* Try it *
What you return should be each line of the data containing the string "logos".

* Given data *
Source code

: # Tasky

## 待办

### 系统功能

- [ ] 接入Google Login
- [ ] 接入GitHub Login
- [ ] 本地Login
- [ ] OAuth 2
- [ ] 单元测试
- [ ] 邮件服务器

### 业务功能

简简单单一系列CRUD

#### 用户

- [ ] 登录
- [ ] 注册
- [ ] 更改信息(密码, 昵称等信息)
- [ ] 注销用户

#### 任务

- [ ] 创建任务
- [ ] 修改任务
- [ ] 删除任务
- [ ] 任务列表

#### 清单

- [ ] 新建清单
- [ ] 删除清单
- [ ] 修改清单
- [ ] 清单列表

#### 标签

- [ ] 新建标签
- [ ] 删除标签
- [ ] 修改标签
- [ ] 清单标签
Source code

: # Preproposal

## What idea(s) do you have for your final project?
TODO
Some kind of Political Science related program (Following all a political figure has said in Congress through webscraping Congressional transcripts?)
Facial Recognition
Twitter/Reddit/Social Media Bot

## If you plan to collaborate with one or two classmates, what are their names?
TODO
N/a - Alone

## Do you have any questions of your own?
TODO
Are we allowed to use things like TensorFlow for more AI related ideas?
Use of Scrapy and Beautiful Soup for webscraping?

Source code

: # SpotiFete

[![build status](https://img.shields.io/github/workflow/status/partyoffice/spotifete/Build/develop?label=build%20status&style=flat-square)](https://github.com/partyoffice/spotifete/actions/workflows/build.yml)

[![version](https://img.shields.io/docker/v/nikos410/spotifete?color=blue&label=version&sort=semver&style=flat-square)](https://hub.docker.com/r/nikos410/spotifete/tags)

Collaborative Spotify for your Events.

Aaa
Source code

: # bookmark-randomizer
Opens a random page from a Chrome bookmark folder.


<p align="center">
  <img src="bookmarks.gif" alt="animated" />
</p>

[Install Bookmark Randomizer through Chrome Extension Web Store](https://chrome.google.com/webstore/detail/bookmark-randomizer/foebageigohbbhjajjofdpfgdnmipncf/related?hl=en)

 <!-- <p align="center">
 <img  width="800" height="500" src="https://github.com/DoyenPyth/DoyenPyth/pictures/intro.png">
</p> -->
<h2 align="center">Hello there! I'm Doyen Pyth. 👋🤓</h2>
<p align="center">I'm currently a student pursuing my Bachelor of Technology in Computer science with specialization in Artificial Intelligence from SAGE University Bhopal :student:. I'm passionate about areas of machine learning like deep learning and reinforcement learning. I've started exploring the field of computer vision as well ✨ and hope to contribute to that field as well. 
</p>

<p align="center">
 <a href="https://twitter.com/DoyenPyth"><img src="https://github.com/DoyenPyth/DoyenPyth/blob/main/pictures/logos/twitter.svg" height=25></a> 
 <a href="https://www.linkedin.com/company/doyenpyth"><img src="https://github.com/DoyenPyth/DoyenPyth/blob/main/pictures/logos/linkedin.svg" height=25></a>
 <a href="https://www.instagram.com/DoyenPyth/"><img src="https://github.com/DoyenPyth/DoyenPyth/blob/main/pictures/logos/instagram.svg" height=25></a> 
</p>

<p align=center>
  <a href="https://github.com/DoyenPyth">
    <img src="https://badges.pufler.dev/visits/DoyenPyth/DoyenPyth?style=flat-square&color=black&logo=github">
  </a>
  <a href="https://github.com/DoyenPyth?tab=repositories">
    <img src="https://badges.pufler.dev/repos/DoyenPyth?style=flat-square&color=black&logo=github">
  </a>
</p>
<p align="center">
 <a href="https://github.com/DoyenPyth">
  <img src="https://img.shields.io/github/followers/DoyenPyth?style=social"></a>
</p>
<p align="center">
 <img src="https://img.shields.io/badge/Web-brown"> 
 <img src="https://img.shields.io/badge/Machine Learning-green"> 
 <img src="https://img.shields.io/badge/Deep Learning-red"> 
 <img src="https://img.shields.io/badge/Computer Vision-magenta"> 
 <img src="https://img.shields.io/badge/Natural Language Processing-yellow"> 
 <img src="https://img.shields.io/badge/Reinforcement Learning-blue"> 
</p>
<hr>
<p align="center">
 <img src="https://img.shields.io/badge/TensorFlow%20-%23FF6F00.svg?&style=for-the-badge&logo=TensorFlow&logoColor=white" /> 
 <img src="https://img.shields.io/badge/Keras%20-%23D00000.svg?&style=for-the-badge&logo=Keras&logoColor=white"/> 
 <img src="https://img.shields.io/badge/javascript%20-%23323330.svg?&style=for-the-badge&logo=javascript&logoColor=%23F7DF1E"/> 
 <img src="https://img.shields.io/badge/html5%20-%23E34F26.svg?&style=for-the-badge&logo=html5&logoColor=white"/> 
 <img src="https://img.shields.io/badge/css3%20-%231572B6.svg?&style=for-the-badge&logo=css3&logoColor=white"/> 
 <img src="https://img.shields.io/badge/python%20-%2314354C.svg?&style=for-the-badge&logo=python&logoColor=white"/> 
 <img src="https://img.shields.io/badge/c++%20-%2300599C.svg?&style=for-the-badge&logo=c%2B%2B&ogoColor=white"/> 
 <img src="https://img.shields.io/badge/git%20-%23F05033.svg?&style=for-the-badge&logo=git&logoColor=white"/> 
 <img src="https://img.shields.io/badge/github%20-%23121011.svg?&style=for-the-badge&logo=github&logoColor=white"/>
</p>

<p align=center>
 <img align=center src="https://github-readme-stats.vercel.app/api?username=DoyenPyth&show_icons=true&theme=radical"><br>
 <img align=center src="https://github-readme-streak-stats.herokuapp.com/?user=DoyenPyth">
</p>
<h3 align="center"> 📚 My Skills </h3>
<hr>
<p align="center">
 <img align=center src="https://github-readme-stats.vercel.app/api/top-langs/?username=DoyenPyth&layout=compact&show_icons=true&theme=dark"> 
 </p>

* Answer for the task *
 <a href="https://twitter.com/DoyenPyth"><img src="https://github.com/DoyenPyth/DoyenPyth/blob/main/pictures/logos/twitter.svg" height=25></a> 
 <a href="https://www.linkedin.com/company/doyenpyth"><img src="https://github.com/DoyenPyth/DoyenPyth/blob/main/pictures/logos/linkedin.svg" height=25></a>
 <a href="https://www.instagram.com/DoyenPyth/"><img src="https://github.com/DoyenPyth/DoyenPyth/blob/main/pictures/logos/instagram.svg" height=25></a> 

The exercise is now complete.